I encourage Becker and Posner to reconsider their view with an open mind. They point out that there is only a comparatively weak "externality" argument for government interest in this problem (although one could talk about how many Americans share the same risk pools, due to medical insurance). However, the market failure that motivates a sensible government response to the obesity epidemic is an information failure. Just for starters, see here for a discussion of nutrition disclosure in restaurants, and here for a discussion of government communication about diet, health, and obesity. Because the federal government actively promotes advertising campaigns to get people to eat more beef, pork, and cheese, at a cost of several hundred million dollars each year, it would be far too timid to suggest that a laissez-faire response will suffice. Policy reform is required.
Still, I enjoyed the exchange of views. Gary Becker criticizes the IOM report:
Some persons at the Institute of Medicine went further and raised the prospect of possible Congressional regulation of TV ads oriented toward children, even though, as we will see, the evidence provided by the report is weak and not persuasive....Posner adds:
If children nowadays are heavier because they are less physically active than they used to be, or because their parents find fast food cheap and convenient, it is difficult to see how advertising by food and beverage companies are to blame. And despite the hype the study received, the Institute of Medicine's report on obesity and advertising did not present any convincing evidence that television advertising oriented toward children has been responsible for the increase in children's obesity during the past quarter century.

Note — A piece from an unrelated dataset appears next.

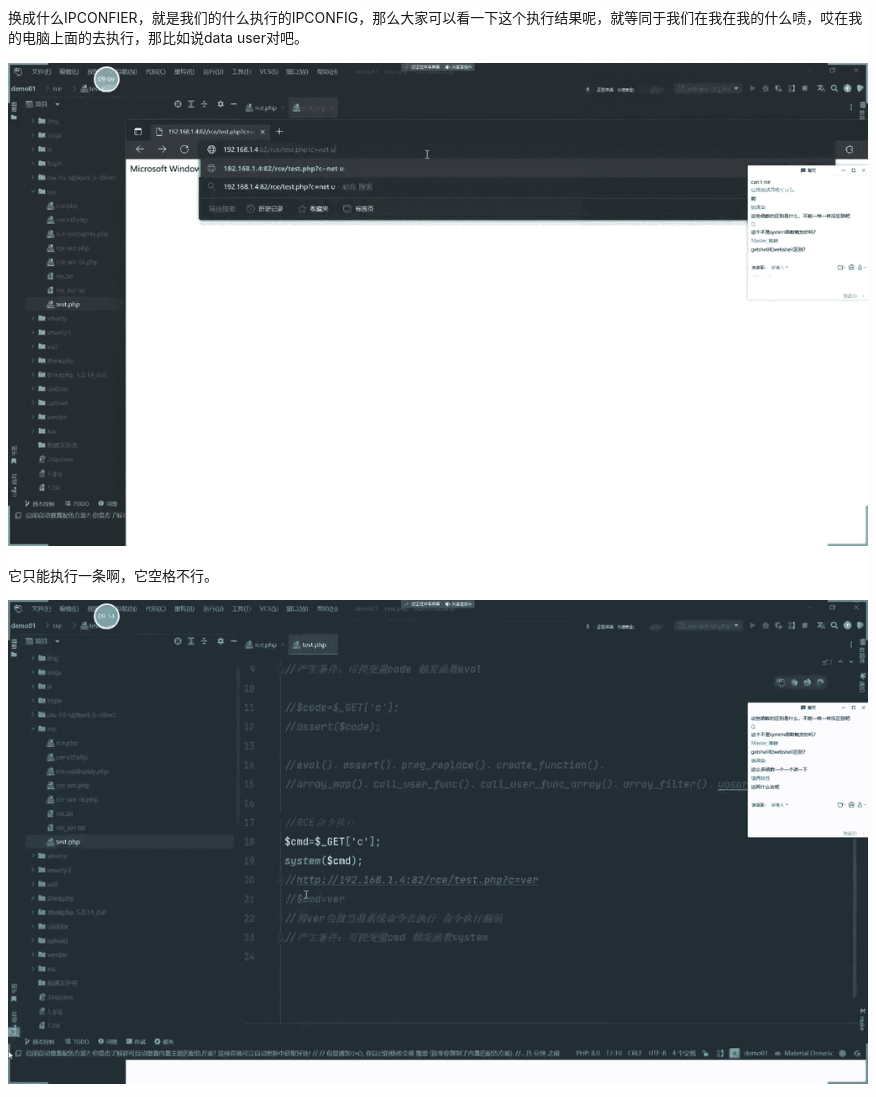换成什么IPCONFIER，就是我们的什么执行的IPCONFIG，那么大家可以看一下这个执行结果呢，就等同于我们在我在我的什么啧，哎在我的电脑上面的去执行，那比如说data user对吧。



![](img/d10a605f9ee06e6a2f96eef0e9e5e959_34.png)

它只能执行一条啊，它空格不行。

![](img/d10a605f9ee06e6a2f96eef0e9e5e959_36.png)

Not only would banning television advertising of fattening foods on programs oriented to children and teenagers not reduce obesity, but it might increase it. To the extent that, as Becker suggests, such advertising has a much greater effect on brand shares than on aggregate demand for the products, the advertisers as a whole might be better off if forbidden to advertise. With higher profits, and an important form of nonprice competition eliminated, advertisers might compete more on price, resulting in lower prices to consumers and therefore greater competition.Both posts generated a wealth of comments on the Becker-Posner Blog, including some comments from leading writers on these topics. The authors respond today. Becker suggests one more provocative explanation for the obesity epidemic:
One reasons seldom mentioned as a general factor partly behind the rise in obesity is the expectation that new drugs will greatly reduce the adverse consequences of being obese. I am not claiming that many teenagers are conscious of this consideration. However, any one who has observed the development of blood pressure and cholesterol lowering drugs during the past few decades can rationally believe that in twenty years or so still newer drugs that control diabetes and other diseases will be developed. Then for anyone who likes to eat sugary and fat foods, it does not seem so irrational to do so when the consequences will be much less harmful to health than they are at present.Seems far-fetched, but clearly reflects the imagination of a true blue economist.